Since The City introduced its nationally recognized SFpark system last year, parking rates at city-owned garages have fallen by 20 percent — with many lots now cheaper than nearby street meters.
Rates at some garages are now as low as $1 an hour throughout the day.
Parking rates at 14 of the 20 garages run by the San Francisco Municipal Transportation Agency are determined by availability and demand. So prices drop when occupancy is low.
For instance, at the Performing Arts garage on Grove Street near Gough Street, rates are $1 an hour throughout the day. At the nearby Civic Center garage on McAllister Street, parking costs $2.50 an hour between 9 a.m. and 3 p.m. — 50 cents cheaper than meter rates — and prices drop to $2 an hour between 3 p.m. and 6 p.m.
Even at the Sutter-Stockton garage, a mere block away from Union Square, motorists can park for $1 an hour before 9 a.m. Although the price jumps to $3 an hour between 9 a.m. and noon, that’s still cheaper than the $3.50 hourly rate at Stockton Street meters.
As the holiday shopping season ramps up, the agency hopes to highlight these deals. But motorists will have to act quickly. When overall occupancy rates rise at a garage, hourly rates increase by 25 cents, although the prices are not adjusted upward more than once a month.
“Few people realize just how cheap it can be to park in these SFpark garages,” agency spokesman Paul Rose said.
“Of course, the SFMTA would prefer that you take transit or walk or ride a bike, but if you’re going to drive, we want you to use these convenient, underutilized garages.”
This variable pricing model is only one aspect of SFpark, which also permitted use of parking meters for more than two hours and includes smartphone applications that let motorists pay by phone and obtain live information about pricing and parking availability.
Donald Shoup, an influential UCLA professor of urban planning, said the cheaper rates are proof the system is working.
“The garages built by The City aren’t supposed to make big profits — they’re supposed to help business and customers,” Shoup said. “It turned out that before SFpark they were overpriced and underoccupied. Now that they’re cheaper, motorists should head straight for the garages.”
While the program has received plenty of plaudits — it recently was commended by the Metropolitan Transportation Commission — it also has its critics. Although the Transportation Agency calls it a parking-management tool, some residents believe its main objective is to raise money for the agency.
After the proposed expansion of SFpark street meters into new neighborhoods of San Francisco, a group called Eastern Neighborhood United Front was formed to oppose the program. Member Tony Kelly said he thinks the lack of meter time limits indicates that the agency isn’t really concerned with reducing congestion or increasing parking turnover.

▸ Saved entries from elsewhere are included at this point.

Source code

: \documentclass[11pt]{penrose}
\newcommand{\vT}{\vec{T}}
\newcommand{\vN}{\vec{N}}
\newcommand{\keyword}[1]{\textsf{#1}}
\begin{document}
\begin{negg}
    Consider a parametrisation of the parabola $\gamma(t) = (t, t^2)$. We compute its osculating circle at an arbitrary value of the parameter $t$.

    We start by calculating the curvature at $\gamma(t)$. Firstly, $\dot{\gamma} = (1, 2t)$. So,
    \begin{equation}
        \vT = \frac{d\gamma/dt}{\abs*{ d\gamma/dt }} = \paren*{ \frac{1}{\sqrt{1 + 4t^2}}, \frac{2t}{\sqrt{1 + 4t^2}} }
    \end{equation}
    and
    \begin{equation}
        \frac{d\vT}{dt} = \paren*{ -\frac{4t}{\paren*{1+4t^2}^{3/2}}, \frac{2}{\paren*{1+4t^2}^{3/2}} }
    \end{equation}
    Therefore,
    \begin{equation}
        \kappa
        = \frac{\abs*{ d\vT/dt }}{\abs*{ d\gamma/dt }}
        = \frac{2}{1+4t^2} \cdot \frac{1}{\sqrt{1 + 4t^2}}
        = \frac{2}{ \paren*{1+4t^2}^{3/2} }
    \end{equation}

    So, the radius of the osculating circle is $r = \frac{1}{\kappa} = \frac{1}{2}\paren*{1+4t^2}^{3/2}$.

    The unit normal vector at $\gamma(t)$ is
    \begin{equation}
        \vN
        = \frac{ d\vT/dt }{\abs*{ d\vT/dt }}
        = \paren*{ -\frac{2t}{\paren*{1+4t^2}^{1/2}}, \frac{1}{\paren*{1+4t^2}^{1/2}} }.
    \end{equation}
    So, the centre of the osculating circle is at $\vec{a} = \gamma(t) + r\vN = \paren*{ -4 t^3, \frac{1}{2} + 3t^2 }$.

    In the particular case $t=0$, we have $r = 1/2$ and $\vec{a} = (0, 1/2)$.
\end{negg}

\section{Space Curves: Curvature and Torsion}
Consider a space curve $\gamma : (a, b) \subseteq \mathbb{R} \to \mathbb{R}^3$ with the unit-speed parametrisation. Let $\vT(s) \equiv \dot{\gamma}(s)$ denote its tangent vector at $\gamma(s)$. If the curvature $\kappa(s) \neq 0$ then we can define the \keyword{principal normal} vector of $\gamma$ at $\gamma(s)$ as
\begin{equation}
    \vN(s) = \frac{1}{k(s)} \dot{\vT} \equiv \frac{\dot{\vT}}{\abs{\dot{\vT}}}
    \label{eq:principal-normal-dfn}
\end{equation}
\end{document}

“The SFMTA is totally fine with people driving into our city and using our streets as a commuter parking lot,” Kelly said. “They do all this double-talking about parking management, but really they just want your money.”
Rose begs to differ.
“By encouraging drivers to go directly to garages rather than circling looking for parking at meters, we are reducing congestion and clearing the streets for drivers, cyclists, pedestrians and Muni,” Rose said.